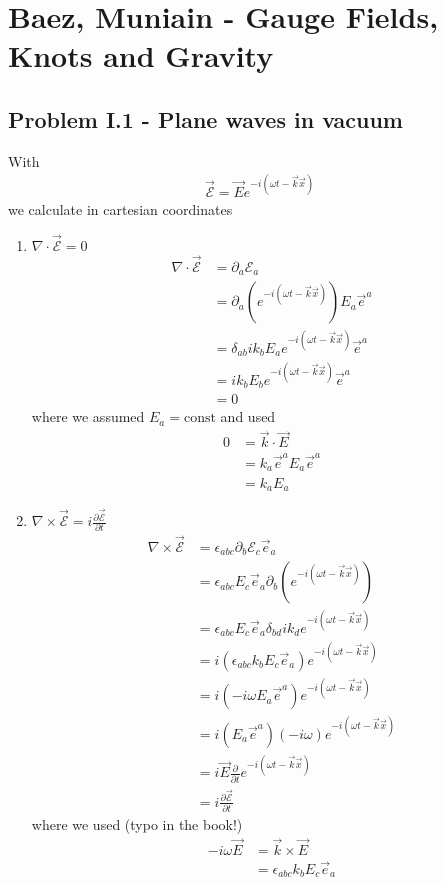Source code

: \documentclass[../main.tex]{subfiles}
\begin{document}
\section{{\sc Baez, Muniain} - Gauge Fields, Knots and Gravity}
\subsection{Problem I.1 - Plane waves in vacuum}
With
\begin{align}
    \vec{\mathcal{E}}=\vec{E}e^{-i(\omega t -\vec{k}\vec{x})}
\end{align}
we calculate in cartesian coordinates 
\begin{enumerate}
    \item $\nabla\cdot\vec{\mathcal{E}}=0$
\begin{align}
    \nabla\cdot\vec{\mathcal{E}}&=\partial_a\mathcal{E}_a\\
    &=\partial_a(e^{-i(\omega t -\vec{k}\vec{x})})E_a\vec{e}^a\\
    &=\delta_{ab}ik_bE_a e^{-i(\omega t -\vec{k}\vec{x})}\vec{e}^a\\
    &=ik_bE_b e^{-i(\omega t -\vec{k}\vec{x})}\vec{e}^a\\
    &=0
\end{align}
where we assumed $E_a=\text{const}$ and used
\begin{align}
    0&=\vec{k}\cdot\vec{E}\\
    &=k_a\vec{e}^aE_a\vec{e}^a\\
    &=k_aE_a
\end{align}

\item $\nabla\times\vec{\mathcal{E}}=i\frac{\partial\vec{\mathcal{E}}}{\partial t}$
\begin{align}
    \nabla\times\vec{\mathcal{E}}&=\epsilon_{abc}\partial_b\mathcal{E}_c\vec{e}_a \\
    &=\epsilon_{abc}E_c\vec{e}_a\partial_b(e^{-i(\omega t -\vec{k}\vec{x})}) \\
    &=\epsilon_{abc}E_c\vec{e}_a\delta_{bd}ik_de^{-i(\omega t -\vec{k}\vec{x})} \\
    &=i(\epsilon_{abc}k_bE_c\vec{e}_a)e^{-i(\omega t -\vec{k}\vec{x})} \\
    &=i(-i\omega E_a\vec{e}^a)e^{-i(\omega t -\vec{k}\vec{x})} \\
    &=i(E_a\vec{e}^a)(-i\omega) e^{-i(\omega t -\vec{k}\vec{x})} \\
    &=i\vec{E}\frac{\partial}{\partial t} e^{-i(\omega t -\vec{k}\vec{x})} \\
    &=i\frac{\partial\vec{\mathcal{E}}}{\partial t}
\end{align}
where we used (typo in the book!)
\begin{align}
    -i\omega\vec{E}&=\vec{k}\times\vec{E}\\
    &=\epsilon_{abc}k_bE_c\vec{e}_a
\end{align}
\end{enumerate}
\end{document}
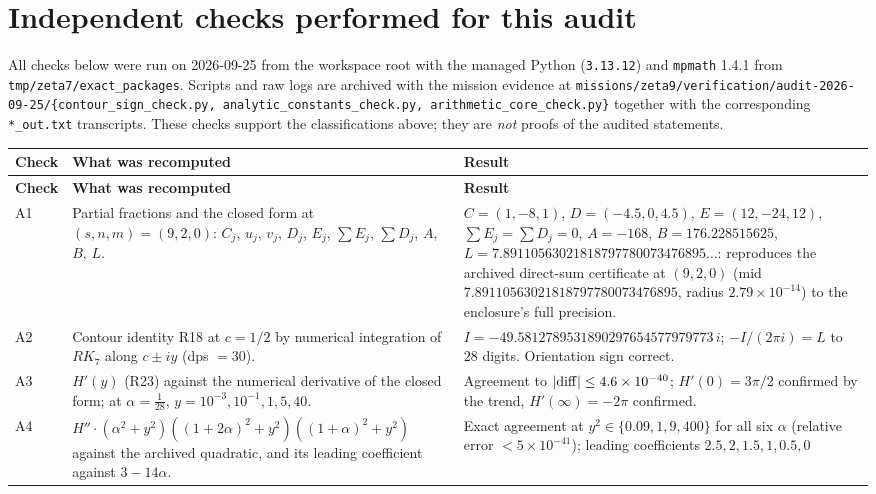 \documentclass[11pt]{article}
\begin{document}
\section{Independent checks performed for this audit}
\label{sec:checks}

All checks below were run on 2026-09-25 from the workspace root with the managed Python
(\texttt{3.13.12}) and \texttt{mpmath} 1.4.1 from \texttt{tmp/zeta7/exact\_packages}. Scripts and raw
logs are archived with the mission evidence at
\texttt{missions/zeta9/verification/audit-2026-09-25/\{contour\_sign\_check.py,\
analytic\_constants\_check.py,\ arithmetic\_core\_check.py\}} together with the corresponding
\texttt{*\_out.txt} transcripts. These checks support the classifications above; they are \emph{not}
proofs of the audited statements.

\begin{longtable}{@{}p{}p{}p{}@{}}
\toprule \textbf{Check} & \textbf{What was recomputed} & \textbf{Result} \\ \midrule
\endfirsthead
\toprule \textbf{Check} & \textbf{What was recomputed} & \textbf{Result} \\ \midrule
\endhead
A1 & Partial fractions and the closed form at $(s,n,m)=(9,2,0)$: $C_j$, $u_j$, $v_j$, $D_j$, $E_j$,
     $\sum E_j$, $\sum D_j$, $A$, $B$, $L$. & $C=(1,-8,1)$, $D=(-4.5,0,4.5)$, $E=(12,-24,12)$,
     $\sum E_j=\sum D_j=0$, $A=-168$, $B=176.228515625$, $L=7.89110563021818797780073476895\ldots$:
     reproduces the archived direct-sum certificate at $(9,2,0)$
     (mid $7.89110563021818797780073476895$, radius $2.79\times10^{-14}$) to the enclosure's full
     precision. \\
A2 & Contour identity R18 at $c=1/2$ by numerical integration of $RK_7$ along $c\pm iy$ (dps $=30$). &
     $I=-49.5812789531890297654577979773\,i$; $-I/(2\pi i)=L$ to $28$ digits. Orientation sign correct. \\
A3 & $H'(y)$ (R23) against the numerical derivative of the closed form; at $\alpha=\tfrac1{28}$,
     $y=10^{-3},10^{-1},1,5,40$. & Agreement to $|{\rm diff}|\le4.6\times10^{-40}$; $H'(0)=3\pi/2$
     confirmed by the trend, $H'(\infty)=-2\pi$ confirmed. \\
A4 & $H''\cdot(\alpha^2+y^2)((1+2\alpha)^2+y^2)((1+\alpha)^2+y^2)$ against the archived quadratic, and
     its leading coefficient against $3-14\alpha$. & Exact agreement at $y^2\in\{0.09,1,9,400\}$ for
     all six $\alpha$ (relative error $<5\times10^{-41}$); leading coefficients $2.5,2,1.5,1,0.5,0$

\end{longtable}
\end{document}
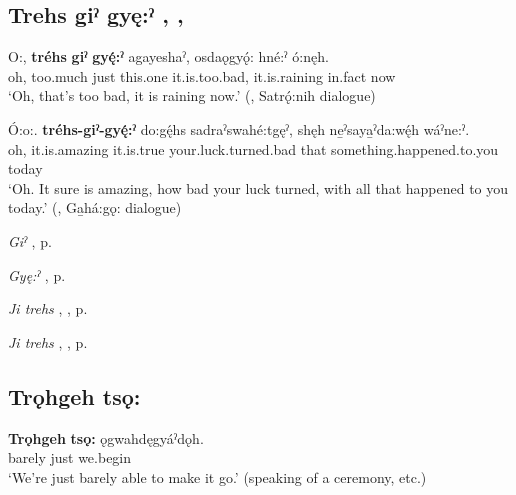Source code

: \subsection*{\textbf{Trehs giˀ gyę:ˀ} , , } \label{p:[trehs giˀ gyę:ˀ]}

\ea
\label{ex:tpart107}
\gll O:, \textbf{tréhs} \textbf{giˀ} \textbf{gyę́:ˀ} agayeshaˀ, osdaǫgyǫ́: hné:ˀ ó:nęh.\\
oh, too.much just this.one it.is.too.bad, it.is.raining in.fact now\\
\glt ‘Oh, that’s too bad, it is raining now.’ (\cite[212]{mithun_watewayestanih_1984}, Satrǫ́:nih dialogue)
\z

\ea
\label{ex:tpart108}
\gll Ó:o:. \textbf{tréhs-giˀ-gyę́:ˀ} do:gę́hs sadraˀswahé:tgęˀ, shęh ne̱ˀsaya̱ˀda:wę́h wáˀne:ˀ.\\
oh, it.is.amazing it.is.true your.luck.turned.bad that something.happened.to.you today\\
\glt ‘Oh. It sure is amazing, how bad your luck turned, with all that happened to you today.’ (\cite[386]{mithun_watewayestanih_1984}, Ga̱há:gǫ: dialogue)
\z

\begin{CayugaRelated}
\item \textit{Giˀ} , p. \pageref{p:[giˀ]}\\
\item \textit{Gyę:ˀ} , p. \pageref{p:[gyę:ˀ]}\\
\item \textit{Ji trehs} , , p. \pageref{p:[ji trehs] ‘more (than usual)’}\\
\item \textit{Ji trehs} , , p. \pageref{p:[ji trehs] ‘because’}
\end{CayugaRelated}



\subsection*{\textbf{Trǫhgeh tsǫ:} } \label{p:[trǫhgeh tsǫ:]}

\ea
\label{ex:tpart109}
\gll \textbf{Trǫhgeh} \textbf{tsǫ:} ǫgwahdęgyáˀdǫh.\\
barely just we.begin\\
\glt ‘We’re just barely able to make it go.’ (speaking of a ceremony, etc.)
\z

# WORK TO COMPLETE:
Without copying any picture, repeat the full listing above word for word.

# WRITTEN ANSWER:
Source code

: \documentclass[../main.tex]{subfiles}
\begin{document}
\section{{\sc Baez, Muniain} - Gauge Fields, Knots and Gravity}
\subsection{Problem I.1 - Plane waves in vacuum}
With
\begin{align}
    \vec{\mathcal{E}}=\vec{E}e^{-i(\omega t -\vec{k}\vec{x})}
\end{align}
we calculate in cartesian coordinates 
\begin{enumerate}
    \item $\nabla\cdot\vec{\mathcal{E}}=0$
\begin{align}
    \nabla\cdot\vec{\mathcal{E}}&=\partial_a\mathcal{E}_a\\
    &=\partial_a(e^{-i(\omega t -\vec{k}\vec{x})})E_a\vec{e}^a\\
    &=\delta_{ab}ik_bE_a e^{-i(\omega t -\vec{k}\vec{x})}\vec{e}^a\\
    &=ik_bE_b e^{-i(\omega t -\vec{k}\vec{x})}\vec{e}^a\\
    &=0
\end{align}
where we assumed $E_a=\text{const}$ and used
\begin{align}
    0&=\vec{k}\cdot\vec{E}\\
    &=k_a\vec{e}^aE_a\vec{e}^a\\
    &=k_aE_a
\end{align}

\item $\nabla\times\vec{\mathcal{E}}=i\frac{\partial\vec{\mathcal{E}}}{\partial t}$
\begin{align}
    \nabla\times\vec{\mathcal{E}}&=\epsilon_{abc}\partial_b\mathcal{E}_c\vec{e}_a \\
    &=\epsilon_{abc}E_c\vec{e}_a\partial_b(e^{-i(\omega t -\vec{k}\vec{x})}) \\
    &=\epsilon_{abc}E_c\vec{e}_a\delta_{bd}ik_de^{-i(\omega t -\vec{k}\vec{x})} \\
    &=i(\epsilon_{abc}k_bE_c\vec{e}_a)e^{-i(\omega t -\vec{k}\vec{x})} \\
    &=i(-i\omega E_a\vec{e}^a)e^{-i(\omega t -\vec{k}\vec{x})} \\
    &=i(E_a\vec{e}^a)(-i\omega) e^{-i(\omega t -\vec{k}\vec{x})} \\
    &=i\vec{E}\frac{\partial}{\partial t} e^{-i(\omega t -\vec{k}\vec{x})} \\
    &=i\frac{\partial\vec{\mathcal{E}}}{\partial t}
\end{align}
where we used (typo in the book!)
\begin{align}
    -i\omega\vec{E}&=\vec{k}\times\vec{E}\\
    &=\epsilon_{abc}k_bE_c\vec{e}_a
\end{align}
\end{enumerate}
\end{document}
 \documentclass[11pt]{article}
\begin{document}
\section{Independent checks performed for this audit}
\label{sec:checks}

All checks below were run on 2026-09-25 from the workspace root with the managed Python
(\texttt{3.13.12}) and \texttt{mpmath} 1.4.1 from \texttt{tmp/zeta7/exact\_packages}. Scripts and raw
logs are archived with the mission evidence at
\texttt{missions/zeta9/verification/audit-2026-09-25/\{contour\_sign\_check.py,\
analytic\_constants\_check.py,\ arithmetic\_core\_check.py\}} together with the corresponding
\texttt{*\_out.txt} transcripts. These checks support the classifications above; they are \emph{not}
proofs of the audited statements.

\begin{longtable}{@{}p{}p{}p{}@{}}
\toprule \textbf{Check} & \textbf{What was recomputed} & \textbf{Result} \\ \midrule
\endfirsthead
\toprule \textbf{Check} & \textbf{What was recomputed} & \textbf{Result} \\ \midrule
\endhead
A1 & Partial fractions and the closed form at $(s,n,m)=(9,2,0)$: $C_j$, $u_j$, $v_j$, $D_j$, $E_j$,
     $\sum E_j$, $\sum D_j$, $A$, $B$, $L$. & $C=(1,-8,1)$, $D=(-4.5,0,4.5)$, $E=(12,-24,12)$,
     $\sum E_j=\sum D_j=0$, $A=-168$, $B=176.228515625$, $L=7.89110563021818797780073476895\ldots$:
     reproduces the archived direct-sum certificate at $(9,2,0)$
     (mid $7.89110563021818797780073476895$, radius $2.79\times10^{-14}$) to the enclosure's full
     precision. \\
A2 & Contour identity R18 at $c=1/2$ by numerical integration of $RK_7$ along $c\pm iy$ (dps $=30$). &
     $I=-49.5812789531890297654577979773\,i$; $-I/(2\pi i)=L$ to $28$ digits. Orientation sign correct. \\
A3 & $H'(y)$ (R23) against the numerical derivative of the closed form; at $\alpha=\tfrac1{28}$,
     $y=10^{-3},10^{-1},1,5,40$. & Agreement to $|{\rm diff}|\le4.6\times10^{-40}$; $H'(0)=3\pi/2$
     confirmed by the trend, $H'(\infty)=-2\pi$ confirmed. \\
A4 & $H''\cdot(\alpha^2+y^2)((1+2\alpha)^2+y^2)((1+\alpha)^2+y^2)$ against the archived quadratic, and
     its leading coefficient against $3-14\alpha$. & Exact agreement at $y^2\in\{0.09,1,9,400\}$ for
     all six $\alpha$ (relative error $<5\times10^{-41}$); leading coefficients $2.5,2,1.5,1,0.5,0$

\end{longtable}
\end{document}
Source code

: \subsection*{\textbf{Trehs giˀ gyę:ˀ} , , } \label{p:[trehs giˀ gyę:ˀ]}

\ea
\label{ex:tpart107}
\gll O:, \textbf{tréhs} \textbf{giˀ} \textbf{gyę́:ˀ} agayeshaˀ, osdaǫgyǫ́: hné:ˀ ó:nęh.\\
oh, too.much just this.one it.is.too.bad, it.is.raining in.fact now\\
\glt ‘Oh, that’s too bad, it is raining now.’ (\cite[212]{mithun_watewayestanih_1984}, Satrǫ́:nih dialogue)
\z

\ea
\label{ex:tpart108}
\gll Ó:o:. \textbf{tréhs-giˀ-gyę́:ˀ} do:gę́hs sadraˀswahé:tgęˀ, shęh ne̱ˀsaya̱ˀda:wę́h wáˀne:ˀ.\\
oh, it.is.amazing it.is.true your.luck.turned.bad that something.happened.to.you today\\
\glt ‘Oh. It sure is amazing, how bad your luck turned, with all that happened to you today.’ (\cite[386]{mithun_watewayestanih_1984}, Ga̱há:gǫ: dialogue)
\z

\begin{CayugaRelated}
\item \textit{Giˀ} , p. \pageref{p:[giˀ]}\\
\item \textit{Gyę:ˀ} , p. \pageref{p:[gyę:ˀ]}\\
\item \textit{Ji trehs} , , p. \pageref{p:[ji trehs] ‘more (than usual)’}\\
\item \textit{Ji trehs} , , p. \pageref{p:[ji trehs] ‘because’}
\end{CayugaRelated}



\subsection*{\textbf{Trǫhgeh tsǫ:} } \label{p:[trǫhgeh tsǫ:]}

\ea
\label{ex:tpart109}
\gll \textbf{Trǫhgeh} \textbf{tsǫ:} ǫgwahdęgyáˀdǫh.\\
barely just we.begin\\
\glt ‘We’re just barely able to make it go.’ (speaking of a ceremony, etc.)
\z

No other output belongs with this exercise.